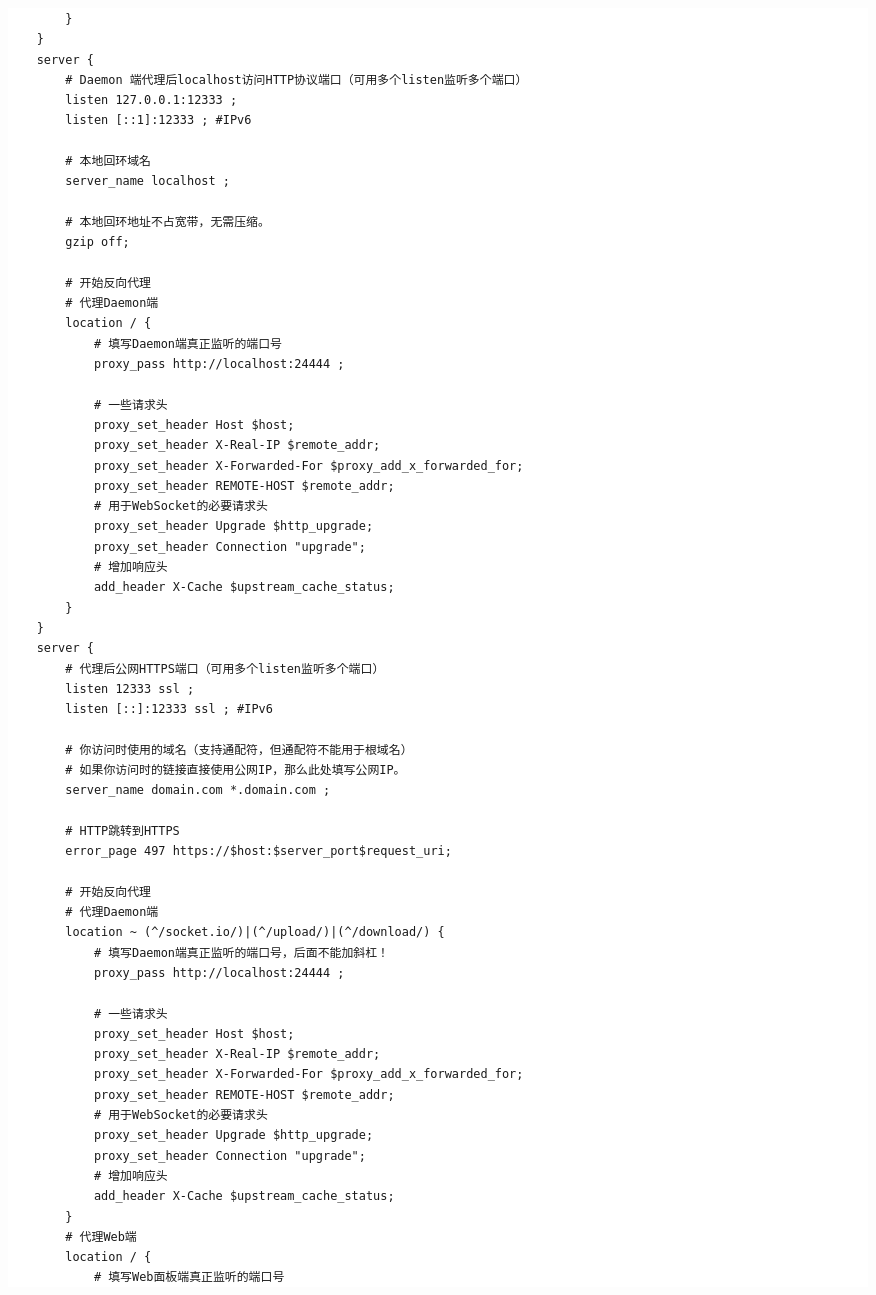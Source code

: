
 ```nginx
        }
    }
    server {
        # Daemon 端代理后localhost访问HTTP协议端口（可用多个listen监听多个端口）
        listen 127.0.0.1:12333 ;
        listen [::1]:12333 ; #IPv6

        # 本地回环域名
        server_name localhost ;
        
        # 本地回环地址不占宽带，无需压缩。
        gzip off;

        # 开始反向代理
        # 代理Daemon端
        location / {
            # 填写Daemon端真正监听的端口号
            proxy_pass http://localhost:24444 ;

            # 一些请求头
            proxy_set_header Host $host;
            proxy_set_header X-Real-IP $remote_addr;
            proxy_set_header X-Forwarded-For $proxy_add_x_forwarded_for;
            proxy_set_header REMOTE-HOST $remote_addr;
            # 用于WebSocket的必要请求头
            proxy_set_header Upgrade $http_upgrade;
            proxy_set_header Connection "upgrade";
            # 增加响应头
            add_header X-Cache $upstream_cache_status;
        }
    }
    server {
        # 代理后公网HTTPS端口（可用多个listen监听多个端口）
        listen 12333 ssl ;
        listen [::]:12333 ssl ; #IPv6

        # 你访问时使用的域名（支持通配符，但通配符不能用于根域名）
        # 如果你访问时的链接直接使用公网IP，那么此处填写公网IP。
        server_name domain.com *.domain.com ;

        # HTTP跳转到HTTPS
        error_page 497 https://$host:$server_port$request_uri;

        # 开始反向代理
        # 代理Daemon端
        location ~ (^/socket.io/)|(^/upload/)|(^/download/) {
            # 填写Daemon端真正监听的端口号，后面不能加斜杠！
            proxy_pass http://localhost:24444 ;

            # 一些请求头
            proxy_set_header Host $host;
            proxy_set_header X-Real-IP $remote_addr;
            proxy_set_header X-Forwarded-For $proxy_add_x_forwarded_for;
            proxy_set_header REMOTE-HOST $remote_addr;
            # 用于WebSocket的必要请求头
            proxy_set_header Upgrade $http_upgrade;
            proxy_set_header Connection "upgrade";
            # 增加响应头
            add_header X-Cache $upstream_cache_status;
        }
        # 代理Web端
        location / {
            # 填写Web面板端真正监听的端口号
```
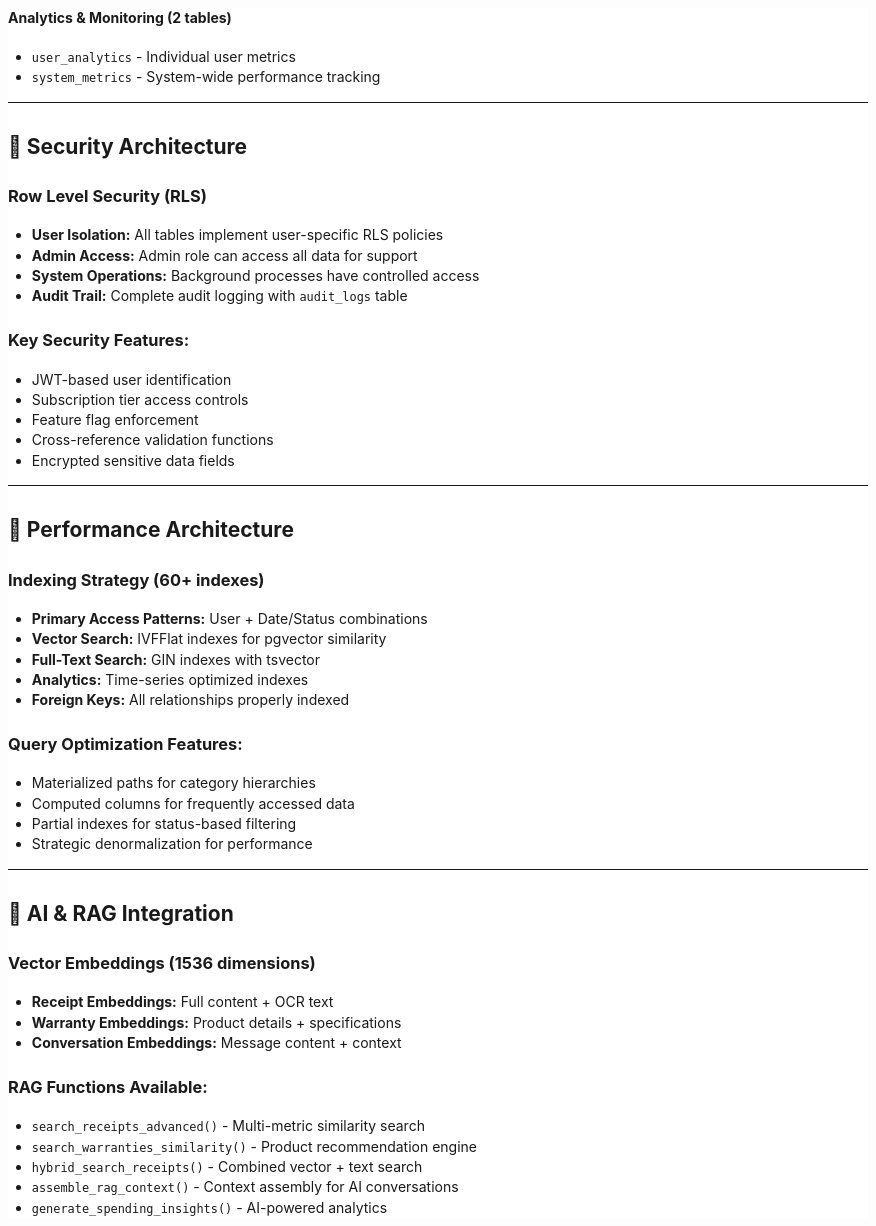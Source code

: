 #### **Analytics & Monitoring (2 tables)**
- `user_analytics` - Individual user metrics
- `system_metrics` - System-wide performance tracking

---

## 🔐 Security Architecture

### Row Level Security (RLS)
- **User Isolation:** All tables implement user-specific RLS policies
- **Admin Access:** Admin role can access all data for support
- **System Operations:** Background processes have controlled access
- **Audit Trail:** Complete audit logging with `audit_logs` table

### Key Security Features:
- JWT-based user identification
- Subscription tier access controls
- Feature flag enforcement
- Cross-reference validation functions
- Encrypted sensitive data fields

---

## 🚀 Performance Architecture

### Indexing Strategy (60+ indexes)
- **Primary Access Patterns:** User + Date/Status combinations
- **Vector Search:** IVFFlat indexes for pgvector similarity
- **Full-Text Search:** GIN indexes with tsvector
- **Analytics:** Time-series optimized indexes
- **Foreign Keys:** All relationships properly indexed

### Query Optimization Features:
- Materialized paths for category hierarchies
- Computed columns for frequently accessed data
- Partial indexes for status-based filtering
- Strategic denormalization for performance

---

## 🤖 AI & RAG Integration

### Vector Embeddings (1536 dimensions)
- **Receipt Embeddings:** Full content + OCR text
- **Warranty Embeddings:** Product details + specifications
- **Conversation Embeddings:** Message content + context

### RAG Functions Available:
- `search_receipts_advanced()` - Multi-metric similarity search
- `search_warranties_similarity()` - Product recommendation engine
- `hybrid_search_receipts()` - Combined vector + text search
- `assemble_rag_context()` - Context assembly for AI conversations
- `generate_spending_insights()` - AI-powered analytics

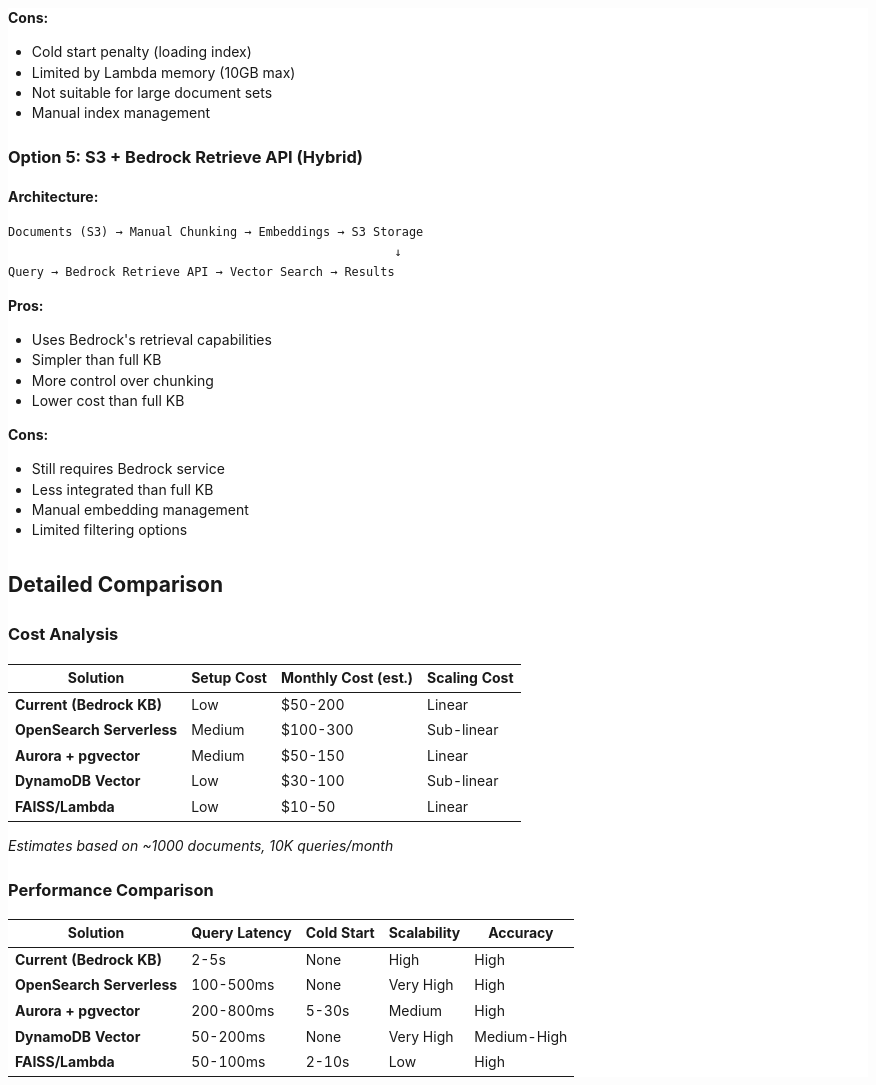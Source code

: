 **Cons:**
- Cold start penalty (loading index)
- Limited by Lambda memory (10GB max)
- Not suitable for large document sets
- Manual index management

### Option 5: S3 + Bedrock Retrieve API (Hybrid)

**Architecture:**
```
Documents (S3) → Manual Chunking → Embeddings → S3 Storage
                                                      ↓
Query → Bedrock Retrieve API → Vector Search → Results
```

**Pros:**
- Uses Bedrock's retrieval capabilities
- Simpler than full KB
- More control over chunking
- Lower cost than full KB

**Cons:**
- Still requires Bedrock service
- Less integrated than full KB
- Manual embedding management
- Limited filtering options

## Detailed Comparison

### Cost Analysis

| Solution | Setup Cost | Monthly Cost (est.) | Scaling Cost |
|----------|-----------|---------------------|--------------|
| **Current (Bedrock KB)** | Low | $50-200 | Linear |
| **OpenSearch Serverless** | Medium | $100-300 | Sub-linear |
| **Aurora + pgvector** | Medium | $50-150 | Linear |
| **DynamoDB Vector** | Low | $30-100 | Sub-linear |
| **FAISS/Lambda** | Low | $10-50 | Linear |

*Estimates based on ~1000 documents, 10K queries/month*

### Performance Comparison

| Solution | Query Latency | Cold Start | Scalability | Accuracy |
|----------|--------------|------------|-------------|----------|
| **Current (Bedrock KB)** | 2-5s | None | High | High |
| **OpenSearch Serverless** | 100-500ms | None | Very High | High |
| **Aurora + pgvector** | 200-800ms | 5-30s | Medium | High |
| **DynamoDB Vector** | 50-200ms | None | Very High | Medium-High |
| **FAISS/Lambda** | 50-100ms | 2-10s | Low | High |
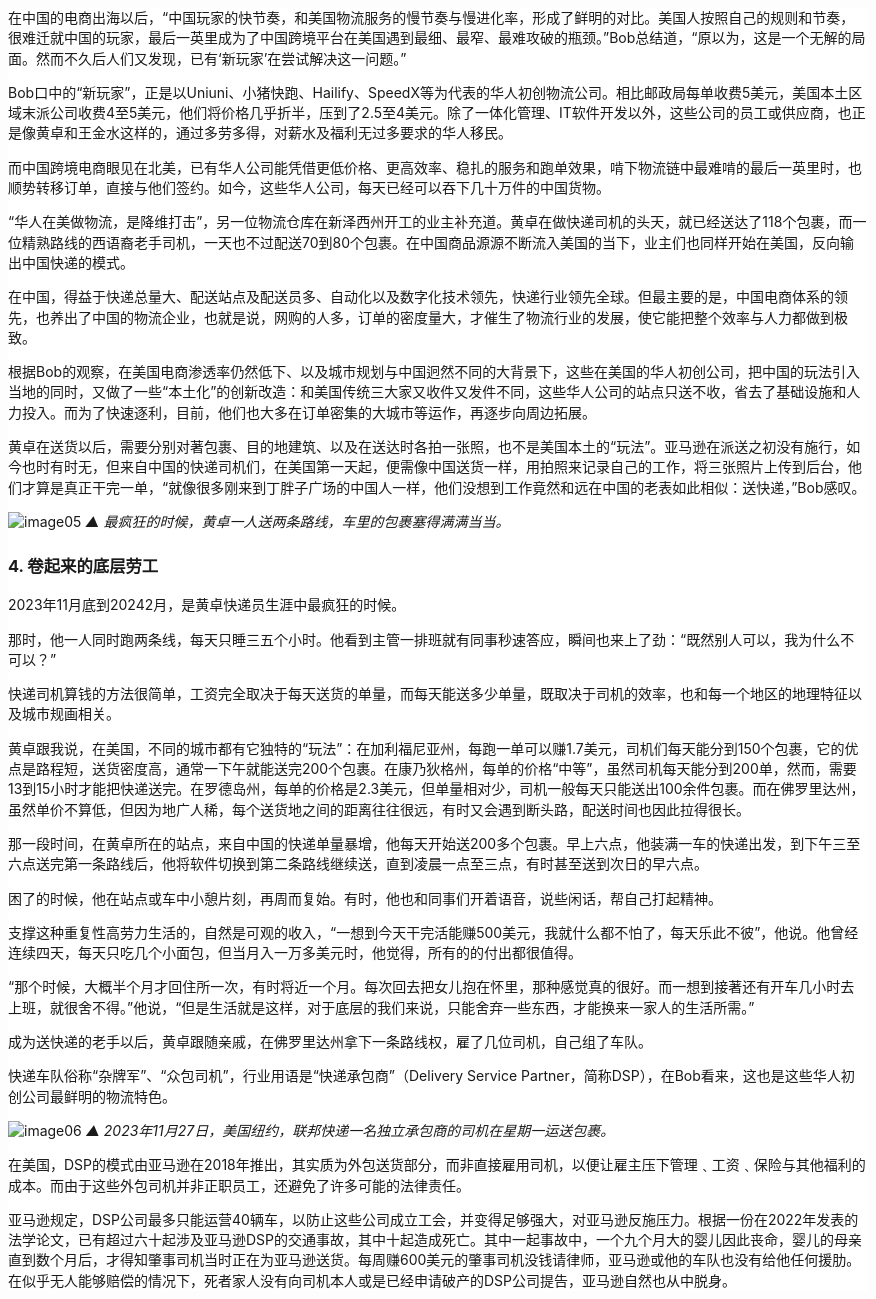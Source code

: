 在中国的电商出海以后，“中国玩家的快节奏，和美国物流服务的慢节奏与慢进化率，形成了鲜明的对比。美国人按照自己的规则和节奏，很难迁就中国的玩家，最后一英里成为了中国跨境平台在美国遇到最细、最窄、最难攻破的瓶颈。”Bob总结道，“原以为，这是一个无解的局面。然而不久后人们又发现，已有‘新玩家’在尝试解决这一问题。”

Bob口中的“新玩家”，正是以Uniuni、小猪快跑、Hailify、SpeedX等为代表的华人初创物流公司。相比邮政局每单收费5美元，美国本土区域末派公司收费4至5美元，他们将价格几乎折半，压到了2.5至4美元。除了一体化管理、IT软件开发以外，这些公司的员工或供应商，也正是像黄卓和王金水这样的，通过多劳多得，对薪水及福利无过多要求的华人移民。

而中国跨境电商眼见在北美，已有华人公司能凭借更低价格、更高效率、稳扎的服务和跑单效果，啃下物流链中最难啃的最后一英里时，也顺势转移订单，直接与他们签约。如今，这些华人公司，每天已经可以吞下几十万件的中国货物。

“华人在美做物流，是降维打击”，另一位物流仓库在新泽西州开工的业主补充道。黄卓在做快递司机的头天，就已经送达了118个包裹，而一位精熟路线的西语裔老手司机，一天也不过配送70到80个包裹。在中国商品源源不断流入美国的当下，业主们也同样开始在美国，反向输出中国快递的模式。

在中国，得益于快递总量大、配送站点及配送员多、自动化以及数字化技术领先，快递行业领先全球。但最主要的是，中国电商体系的领先，也养出了中国的物流企业，也就是说，网购的人多，订单的密度量大，才催生了物流行业的发展，使它能把整个效率与人力都做到极致。

根据Bob的观察，在美国电商渗透率仍然低下、以及城市规划与中国迥然不同的大背景下，这些在美国的华人初创公司，把中国的玩法引入当地的同时，又做了一些“本土化”的创新改造：和美国传统三大家又收件又发件不同，这些华人公司的站点只送不收，省去了基础设施和人力投入。而为了快速逐利，目前，他们也大多在订单密集的大城市等运作，再逐步向周边拓展。

黄卓在送货以后，需要分别对著包裹、目的地建筑、以及在送达时各拍一张照，也不是美国本土的“玩法”。亚马逊在派送之初没有施行，如今也时有时无，但来自中国的快递司机们，在美国第一天起，便需像中国送货一样，用拍照来记录自己的工作，将三张照片上传到后台，他们才算是真正干完一单，“就像很多刚来到丁胖子广场的中国人一样，他们没想到工作竟然和远在中国的老表如此相似：送快递，”Bob感叹。

![image05](https://i.imgur.com/8ureGjp.png)
_▲ 最疯狂的时候，黄卓一人送两条路线，车里的包裹塞得满满当当。_


### 4. 卷起来的底层劳工

2023年11月底到20242月，是黄卓快递员生涯中最疯狂的时候。

那时，他一人同时跑两条线，每天只睡三五个小时。他看到主管一排班就有同事秒速答应，瞬间也来上了劲：“既然别人可以，我为什么不可以？”

快递司机算钱的方法很简单，工资完全取决于每天送货的单量，而每天能送多少单量，既取决于司机的效率，也和每一个地区的地理特征以及城市规画相关。

黄卓跟我说，在美国，不同的城市都有它独特的“玩法”：在加利福尼亚州，每跑一单可以赚1.7美元，司机们每天能分到150个包裹，它的优点是路程短，送货密度高，通常一下午就能送完200个包裹。在康乃狄格州，每单的价格“中等”，虽然司机每天能分到200单，然而，需要13到15小时才能把快递送完。在罗德岛州，每单的价格是2.3美元，但单量相对少，司机一般每天只能送出100余件包裹。而在佛罗里达州，虽然单价不算低，但因为地广人稀，每个送货地之间的距离往往很远，有时又会遇到断头路，配送时间也因此拉得很长。

那一段时间，在黄卓所在的站点，来自中国的快递单量暴增，他每天开始送200多个包裹。早上六点，他装满一车的快递出发，到下午三至六点送完第一条路线后，他将软件切换到第二条路线继续送，直到凌晨一点至三点，有时甚至送到次日的早六点。

困了的时候，他在站点或车中小憩片刻，再周而复始。有时，他也和同事们开着语音，说些闲话，帮自己打起精神。

支撑这种重复性高劳力生活的，自然是可观的收入，“一想到今天干完活能赚500美元，我就什么都不怕了，每天乐此不彼”，他说。他曾经连续四天，每天只吃几个小面包，但当月入一万多美元时，他觉得，所有的的付出都很值得。

“那个时候，大概半个月才回住所一次，有时将近一个月。每次回去把女儿抱在怀里，那种感觉真的很好。而一想到接著还有开车几小时去上班，就很舍不得。”他说，“但是生活就是这样，对于底层的我们来说，只能舍弃一些东西，才能换来一家人的生活所需。”

成为送快递的老手以后，黄卓跟随亲戚，在佛罗里达州拿下一条路线权，雇了几位司机，自己组了车队。

快递车队俗称“杂牌军”、“众包司机”，行业用语是“快递承包商”（Delivery Service Partner，简称DSP），在Bob看来，这也是这些华人初创公司最鲜明的物流特色。

![image06](https://i.imgur.com/fQShdxW.png)
_▲ 2023年11月27日，美国纽约，联邦快递一名独立承包商的司机在星期一运送包裹。_

在美国，DSP的模式由亚马逊在2018年推出，其实质为外包送货部分，而非直接雇用司机，以便让雇主压下管理﹑工资﹑保险与其他福利的成本。而由于这些外包司机并非正职员工，还避免了许多可能的法律责任。

亚马逊规定，DSP公司最多只能运营40辆车，以防止这些公司成立工会，并变得足够强大，对亚马逊反施压力。根据一份在2022年发表的法学论文，已有超过六十起涉及亚马逊DSP的交通事故，其中十起造成死亡。其中一起事故中，一个九个月大的婴儿因此丧命，婴儿的母亲直到数个月后，才得知肇事司机当时正在为亚马逊送货。每周赚600美元的肇事司机没钱请律师，亚马逊或他的车队也没有给他任何援肋。在似乎无人能够赔偿的情况下，死者家人没有向司机本人或是已经申请破产的DSP公司提告，亚马逊自然也从中脱身。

WHAT YOU WILL DO:
Referring to the material above, set down exactly the lines between the line with "## 🚀 Performance Architecture" and the line with "### Vector Embeddings (1536 dimensions)", inclusive, and no other lines.

RESPONSE:
## 🚀 Performance Architecture

### Indexing Strategy (60+ indexes)
- **Primary Access Patterns:** User + Date/Status combinations
- **Vector Search:** IVFFlat indexes for pgvector similarity
- **Full-Text Search:** GIN indexes with tsvector
- **Analytics:** Time-series optimized indexes
- **Foreign Keys:** All relationships properly indexed

### Query Optimization Features:
- Materialized paths for category hierarchies
- Computed columns for frequently accessed data
- Partial indexes for status-based filtering
- Strategic denormalization for performance

---

## 🤖 AI & RAG Integration

### Vector Embeddings (1536 dimensions)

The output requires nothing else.